The NeuralBuilder centers the design specifications on the specific neural network architecture the user wishes to build. Some of the most common architectures include:

- Multilayer perceptron (MLP)
- Generalized feedforward
- Modular (programming)
- Jordan/Elman
- Principal component analysis (PCA)
- Radial basis function network (RBF)
- General regression neural network (GRNN)
- Probabilistic neural network (PNN)
- Self-organizing map (SOM)
- Time-lag recurrent network (TLRN)
- Recurrent neural network
- CANFIS network (Fuzzy logic)
- Support vector machine (SVM)

Once the neural network architecture is selected, the user can customize parameters such as the number of hidden layers, the number of processing elements and the learning algorithm. A genetic algorithm can also be used to automatically optimize the settings.

=== Neural Expert ===
The Neural Expert centers the design specifications around the type of problem the user would like the neural network to solve (classification, prediction, function approximation or clustering). Given this problem type and the size of the user's data set, the Neural Expert automatically selects the neural network size and architecture that will likely produce a good solution. A beginner setting also exists which hides some of the more advanced operations such as cross validation and genetic optimization.

=== User-defined neural networks ===

NeuroSolutions is based on the concept that neural networks can be broken down into a fundamental set of neural components. Individually these components are relatively simplistic, but several components connected together can result in networks capable of solving very complex problems. The network construction wizards will connect these components based on the user's specifications. However, once the network is built, the interconnections can be arbitrarily changed and components can be added or removed. NeuroSolutions also allows for the integration of algorithms through dynamic link libraries (DLL).

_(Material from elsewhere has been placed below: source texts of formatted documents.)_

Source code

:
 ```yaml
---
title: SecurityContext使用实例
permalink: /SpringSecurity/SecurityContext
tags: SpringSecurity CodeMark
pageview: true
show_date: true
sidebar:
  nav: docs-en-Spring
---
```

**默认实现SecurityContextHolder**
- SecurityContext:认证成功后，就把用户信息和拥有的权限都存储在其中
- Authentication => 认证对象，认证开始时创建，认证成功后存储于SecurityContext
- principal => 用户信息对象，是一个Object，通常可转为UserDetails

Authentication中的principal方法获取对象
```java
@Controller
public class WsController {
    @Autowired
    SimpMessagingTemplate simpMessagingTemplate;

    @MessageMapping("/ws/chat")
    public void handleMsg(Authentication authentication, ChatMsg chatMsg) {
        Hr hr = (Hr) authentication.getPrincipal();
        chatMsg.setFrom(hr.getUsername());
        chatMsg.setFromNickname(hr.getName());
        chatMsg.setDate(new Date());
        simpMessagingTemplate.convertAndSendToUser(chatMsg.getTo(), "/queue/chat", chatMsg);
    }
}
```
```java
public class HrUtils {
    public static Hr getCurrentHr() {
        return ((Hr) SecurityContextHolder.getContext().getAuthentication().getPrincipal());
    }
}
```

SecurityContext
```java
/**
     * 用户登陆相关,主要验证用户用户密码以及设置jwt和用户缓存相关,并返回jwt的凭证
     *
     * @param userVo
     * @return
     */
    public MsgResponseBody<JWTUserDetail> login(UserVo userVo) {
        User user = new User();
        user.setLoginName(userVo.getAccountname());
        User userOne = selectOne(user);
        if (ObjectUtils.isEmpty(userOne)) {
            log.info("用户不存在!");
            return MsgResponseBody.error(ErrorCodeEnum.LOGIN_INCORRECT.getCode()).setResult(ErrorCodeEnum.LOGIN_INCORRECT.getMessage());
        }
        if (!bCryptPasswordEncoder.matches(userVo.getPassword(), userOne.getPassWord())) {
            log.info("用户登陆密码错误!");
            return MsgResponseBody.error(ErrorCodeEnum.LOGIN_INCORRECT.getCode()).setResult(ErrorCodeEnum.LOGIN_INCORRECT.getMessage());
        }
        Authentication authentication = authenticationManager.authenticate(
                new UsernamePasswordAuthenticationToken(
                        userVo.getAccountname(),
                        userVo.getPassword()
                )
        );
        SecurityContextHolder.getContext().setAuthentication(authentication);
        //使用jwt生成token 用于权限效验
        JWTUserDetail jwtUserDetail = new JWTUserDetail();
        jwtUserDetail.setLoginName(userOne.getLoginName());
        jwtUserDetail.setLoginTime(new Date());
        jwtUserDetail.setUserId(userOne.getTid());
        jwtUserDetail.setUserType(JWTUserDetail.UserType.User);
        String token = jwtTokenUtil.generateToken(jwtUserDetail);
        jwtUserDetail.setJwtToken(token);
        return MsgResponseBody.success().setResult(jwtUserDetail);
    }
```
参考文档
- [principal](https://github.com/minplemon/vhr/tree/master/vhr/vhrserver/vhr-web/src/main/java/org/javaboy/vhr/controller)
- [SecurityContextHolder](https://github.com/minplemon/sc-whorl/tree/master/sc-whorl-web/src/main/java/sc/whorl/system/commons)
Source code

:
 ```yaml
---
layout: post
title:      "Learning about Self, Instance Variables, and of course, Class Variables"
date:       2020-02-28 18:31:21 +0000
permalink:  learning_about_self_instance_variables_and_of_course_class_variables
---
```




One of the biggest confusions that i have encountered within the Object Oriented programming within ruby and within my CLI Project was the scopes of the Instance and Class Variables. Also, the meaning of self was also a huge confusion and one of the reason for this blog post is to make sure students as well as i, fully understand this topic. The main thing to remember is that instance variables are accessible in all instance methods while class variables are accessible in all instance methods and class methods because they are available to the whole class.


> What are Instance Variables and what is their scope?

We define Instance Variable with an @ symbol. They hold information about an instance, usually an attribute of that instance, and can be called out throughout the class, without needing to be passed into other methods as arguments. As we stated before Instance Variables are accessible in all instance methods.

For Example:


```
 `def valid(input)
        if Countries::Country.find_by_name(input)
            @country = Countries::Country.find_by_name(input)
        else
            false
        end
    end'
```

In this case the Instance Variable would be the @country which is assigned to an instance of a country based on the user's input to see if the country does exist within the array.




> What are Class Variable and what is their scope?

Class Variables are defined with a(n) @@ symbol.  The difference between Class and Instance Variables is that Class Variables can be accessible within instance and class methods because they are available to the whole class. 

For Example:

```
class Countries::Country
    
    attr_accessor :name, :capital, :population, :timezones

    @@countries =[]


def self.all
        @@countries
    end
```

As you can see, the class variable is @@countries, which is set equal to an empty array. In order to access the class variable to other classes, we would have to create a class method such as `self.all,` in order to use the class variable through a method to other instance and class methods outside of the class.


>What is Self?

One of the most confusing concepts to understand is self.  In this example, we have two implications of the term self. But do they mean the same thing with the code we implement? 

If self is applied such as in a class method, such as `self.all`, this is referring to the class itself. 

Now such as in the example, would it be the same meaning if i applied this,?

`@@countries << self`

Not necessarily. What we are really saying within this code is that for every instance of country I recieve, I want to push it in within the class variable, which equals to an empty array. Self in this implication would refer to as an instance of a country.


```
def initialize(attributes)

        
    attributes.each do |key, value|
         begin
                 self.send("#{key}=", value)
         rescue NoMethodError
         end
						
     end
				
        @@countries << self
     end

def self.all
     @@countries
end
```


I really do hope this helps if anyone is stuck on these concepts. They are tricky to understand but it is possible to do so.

Every NeuroSolutions component implements a function conforming to a simple protocol in C. To add a new component, modify the template function for the base component and then compile the code into a DLL.

== Neural network deployment ==

NeuroDimension, Inc. provides three ways for NeuroSolutions to deploy a custom neural network solution for applications: code generation, DLL generation, and OLE generation.

=== Code generation ===

NeuroSolutions can automatically generate C++ source code for a neural network designed within its graphical user interface. This provides the flexibility to customize the neural network code for that particular application. Since the generated code is ANSI-compliant, the user can deploy the neural network solution to other platforms such as UNIX.

=== DLL generation ===

The Custom Solution Wizard is an optional add-on product that will take a neural network designed within NeuroSolutions and encapsulate it into a dynamic link library (DLL) that conforms to a simple protocol. The DLL can then be embedded into the user's own C++, Visual Basic, Microsoft Excel, Microsoft Access or Internet (ASP) application, without requiring advanced programming skills.

=== OLE automation ===

This technology provides the ability to programmatically control NeuroSolutions from any external application that supports automation, such as Microsoft Excel, Microsoft Access, and applications developed with Visual Basic or Visual C++. In the simplest case, the application developer could send NeuroSolutions the data to process, tell it to begin processing, and then retrieve the results back into the application. However, with its extensive protocol, NeuroSolutions can also do more complex tasks.